A kvutza, kvutzah, kevutza or kevutzah (קבוצה "group") (pl. kvutzot or kvutzoth) is a form of cooperative settlement founded by Jewish immigrants to Palestine during the Second Aliyah and developed during the Third Aliyah. An early form of kibbutz, the first kvutzot sought to create a way of life based on the idea of small, cooperative, intimate communal groups. Members lived in full cooperation, with a common fund for expenses and income and no private property, hierarchical authority or management structures.

== History ==
The term 'kvutza' initially referred to small groups of young people with similar ideals living and working together, and after the foundation of the first permanent community in 1910, to the collective settlements created by such groups.

The first permanent kvutza, Degania (now considered the first kibbutz), was founded by a group of Russian immigrants seeking an alternative to existing cooperative farms. Its success caused a surge of similar settlements built on community ownership and agriculture. By the end of the Second Aliya in 1914 there were 28 kvutzot with a combined total of 380 permanent members.

In 1925, the kvutzot unified into the Hever Hakvutzot (חבר הקבוצות‎, lit. “Group of the Kvutzot”) federation – the first kibbutz federation, which retained an emphasis on smaller, intimate agricultural communities in contrast to the model of the larger, agro-industrial kibbutzim that would develop during the 1920s and 1930s, and continued to align more closely with the Tolstoyan agrarianism of the kvutzot's early spiritual leader A.D. Gordon than with Marxism. Gradually the distinction between kibbutzim and kvutzot disappeared and most kvutzot, including Degania Alef, became kibbutzim.

== Ideology ==
While the kvutzot were influenced by socialist and communist ideas, the earliest ones arose from the demands of circumstances more than ideology. They emerged as a means of responding to immediate challenges of Jewish settlement of Eretz Israel and from their founders' belief that communal living and cooperative labour were the best and most desirable way of doing so. “The Kommuna ... was not a doctrine” wrote Yosef Baratz, one of the founders of Degania. “It did not come to us from the outside, from other people, from strange countries. We did not read any books about the kvutza; it is a local creation of Eretz Israel. Its source and root is the national and moral ideology.”

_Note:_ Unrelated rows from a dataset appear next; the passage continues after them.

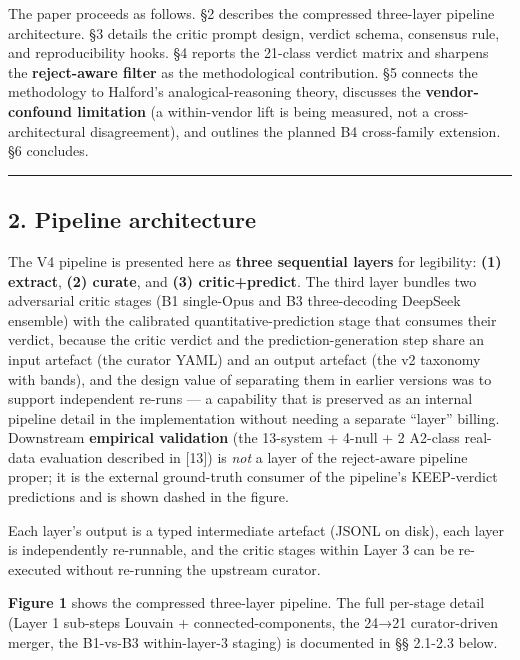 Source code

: \documentclass[
  letterpaper,
  11pt]{article}
\begin{document}
The paper proceeds as follows. §2 describes the compressed three-layer
pipeline architecture. §3 details the critic prompt design, verdict
schema, consensus rule, and reproducibility hooks. §4 reports the
21-class verdict matrix and sharpens the \textbf{reject-aware filter} as
the methodological contribution. §5 connects the methodology to
Halford's analogical-reasoning theory, discusses the
\textbf{vendor-confound limitation} (a within-vendor lift is being
measured, not a cross-architectural disagreement), and outlines the
planned B4 cross-family extension. §6 concludes.

\begin{center}\rule{0.5\linewidth}{0.5pt}\end{center}

\subsection{2. Pipeline architecture}\label{pipeline-architecture}

The V4 pipeline is presented here as \textbf{three sequential layers}
for legibility: \textbf{(1) extract}, \textbf{(2) curate}, and
\textbf{(3) critic+predict}. The third layer bundles two adversarial
critic stages (B1 single-Opus and B3 three-decoding DeepSeek ensemble)
with the calibrated quantitative-prediction stage that consumes their
verdict, because the critic verdict and the prediction-generation step
share an input artefact (the curator YAML) and an output artefact (the
v2 taxonomy with bands), and the design value of separating them in
earlier versions was to support independent re-runs --- a capability
that is preserved as an internal pipeline detail in the implementation
without needing a separate ``layer'' billing. Downstream
\textbf{empirical validation} (the 13-system + 4-null + 2 A2-class
real-data evaluation described in {[}13{]}) is \emph{not} a layer of the
reject-aware pipeline proper; it is the external ground-truth consumer
of the pipeline's KEEP-verdict predictions and is shown dashed in the
figure.

Each layer's output is a typed intermediate artefact (JSONL on disk),
each layer is independently re-runnable, and the critic stages within
Layer 3 can be re-executed without re-running the upstream curator.

\textbf{Figure 1} shows the compressed three-layer pipeline. The full
per-stage detail (Layer 1 sub-steps Louvain + connected-components, the
24→21 curator-driven merger, the B1-vs-B3 within-layer-3 staging) is
documented in §§ 2.1-2.3 below.
\end{document}
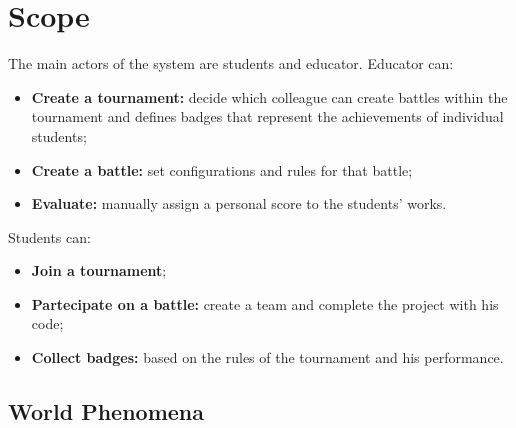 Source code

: \section{Scope}
The main actors of the system are students and educator. Educator can:
\begin{itemize}
    \item \textbf{Create a tournament:} decide which colleague can create battles within the tournament and defines badges 
    that represent the achievements of individual students; 
    \item \textbf{Create a battle:} set configurations and rules for that battle;
    \item \textbf{Evaluate:} manually assign a personal score to the students' works.
\end{itemize}

Students can:
\begin{itemize}
    \item \textbf{Join a tournament};
    \item \textbf{Partecipate on a battle:} create a team and complete the project with his code;
    \item \textbf{Collect badges:} based on the rules of the tournament and his performance.
\end{itemize}

\subsection{World Phenomena}

\begin{table}[H]
    \centering
    \end{table}
    \clearpage

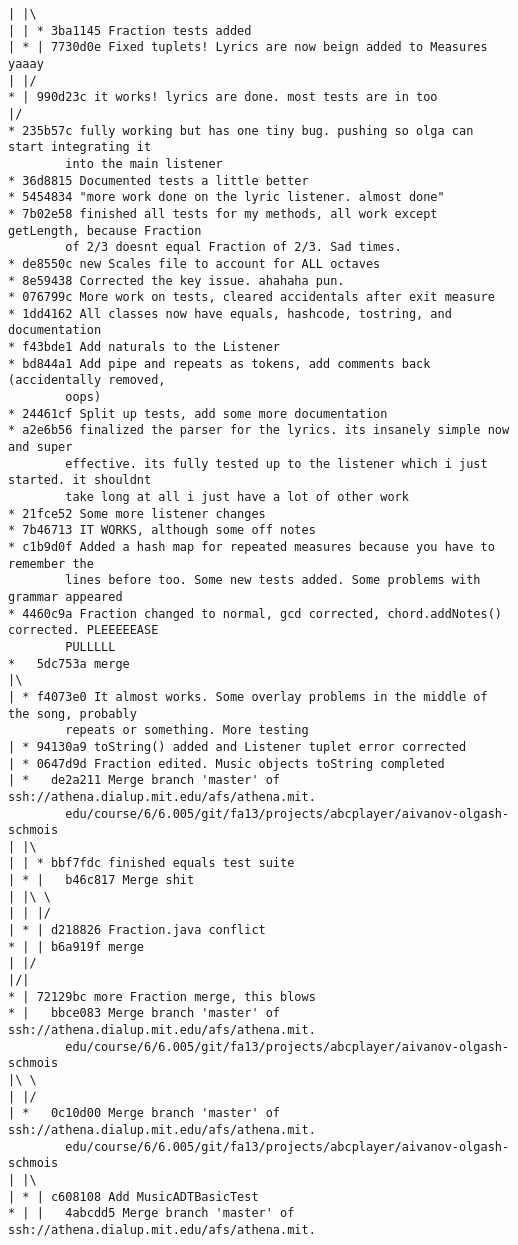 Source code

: \documentclass[12pt]{book}
\begin{document}
\begin{Verbatim}
| |\
| | * 3ba1145 Fraction tests added
| * | 7730d0e Fixed tuplets! Lyrics are now beign added to Measures yaaay
| |/
* | 990d23c it works! lyrics are done. most tests are in too
|/
* 235b57c fully working but has one tiny bug. pushing so olga can start integrating it 
        into the main listener
* 36d8815 Documented tests a little better
* 5454834 "more work done on the lyric listener. almost done"
* 7b02e58 finished all tests for my methods, all work except getLength, because Fraction 
        of 2/3 doesnt equal Fraction of 2/3. Sad times.
* de8550c new Scales file to account for ALL octaves
* 8e59438 Corrected the key issue. ahahaha pun.
* 076799c More work on tests, cleared accidentals after exit measure
* 1dd4162 All classes now have equals, hashcode, tostring, and documentation
* f43bde1 Add naturals to the Listener
* bd844a1 Add pipe and repeats as tokens, add comments back (accidentally removed, 
        oops)
* 24461cf Split up tests, add some more documentation
* a2e6b56 finalized the parser for the lyrics. its insanely simple now and super 
        effective. its fully tested up to the listener which i just started. it shouldnt 
        take long at all i just have a lot of other work
* 21fce52 Some more listener changes
* 7b46713 IT WORKS, although some off notes
* c1b9d0f Added a hash map for repeated measures because you have to remember the 
        lines before too. Some new tests added. Some problems with grammar appeared
* 4460c9a Fraction changed to normal, gcd corrected, chord.addNotes() corrected. PLEEEEEASE 
        PULLLLL
*   5dc753a merge
|\
| * f4073e0 It almost works. Some overlay problems in the middle of the song, probably 
        repeats or something. More testing
| * 94130a9 toString() added and Listener tuplet error corrected
| * 0647d9d Fraction edited. Music objects toString completed
| *   de2a211 Merge branch 'master' of ssh://athena.dialup.mit.edu/afs/athena.mit.
        edu/course/6/6.005/git/fa13/projects/abcplayer/aivanov-olgash-schmois
| |\
| | * bbf7fdc finished equals test suite
| * |   b46c817 Merge shit
| |\ \
| | |/
| * | d218826 Fraction.java conflict
* | | b6a919f merge
| |/
|/|
* | 72129bc more Fraction merge, this blows
* |   bbce083 Merge branch 'master' of ssh://athena.dialup.mit.edu/afs/athena.mit.
        edu/course/6/6.005/git/fa13/projects/abcplayer/aivanov-olgash-schmois
|\ \
| |/
| *   0c10d00 Merge branch 'master' of ssh://athena.dialup.mit.edu/afs/athena.mit.
        edu/course/6/6.005/git/fa13/projects/abcplayer/aivanov-olgash-schmois
| |\
| * | c608108 Add MusicADTBasicTest
* | |   4abcdd5 Merge branch 'master' of ssh://athena.dialup.mit.edu/afs/athena.mit.

\end{Verbatim}
\end{document}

Baratz wrote that the group “did not arrive at [the kvutza] idea by a process of objective thought and consideration. It was more a matter of natural feeling: ‘what is the difference between me and my comrade, and why should each of us have a separate account?” His wife Miriam wrote: “it is not a theoretical approach. We had not read about Kommunas in action. We had no examples.”

Nevertheless, their kvutza was established with the explicit aim of creating “a cooperative community without exploiters or exploited.” It was to be a model community with no managers, hierarchies, private property or any form of government, authority or coercion, built on an emphasis on the importance of agricultural labor, communal living and social and economic equality.

Labor Zionist philosopher A.D. Gordon later wrote: “The basic idea of the kvutza is to arrange its communal life through the strength of the communal idea, through aspiration and the spiritual life, and through communal work so that the members will be interdependent and will influence each other along their positive qualities… The kvutza … can and must work on two fronts. On one side – that of work and nature, the person must be free and must reform him or herself through work and through nature. The individual must associate with the very work and the very nature wherein he or she labours and lives. On the other front, there is the life of the family in the kvutza. The kvutza must serve as a family in the finest meaning of the term. It must develop its members through the strength of their mutual, positive influence.”In 1923 the Congress of kvutza members decided that “The basic principles of the kvutza pattern of life, the purpose of which is to change the pattern of society, can be made effective by the implementation of principles of equality, mutual aid and mutual responsibility.”

== Contemporary usage ==
The term “kvutza” is today used by urban “kibbutzim of kvutzot” formed by graduates of Socialist Zionist youth movements since the 1980s. Their adoption of the term to describe their communities reflects a conscious attempt to revive the small-group ethos of the kvutzot of the 1910s and 1920s.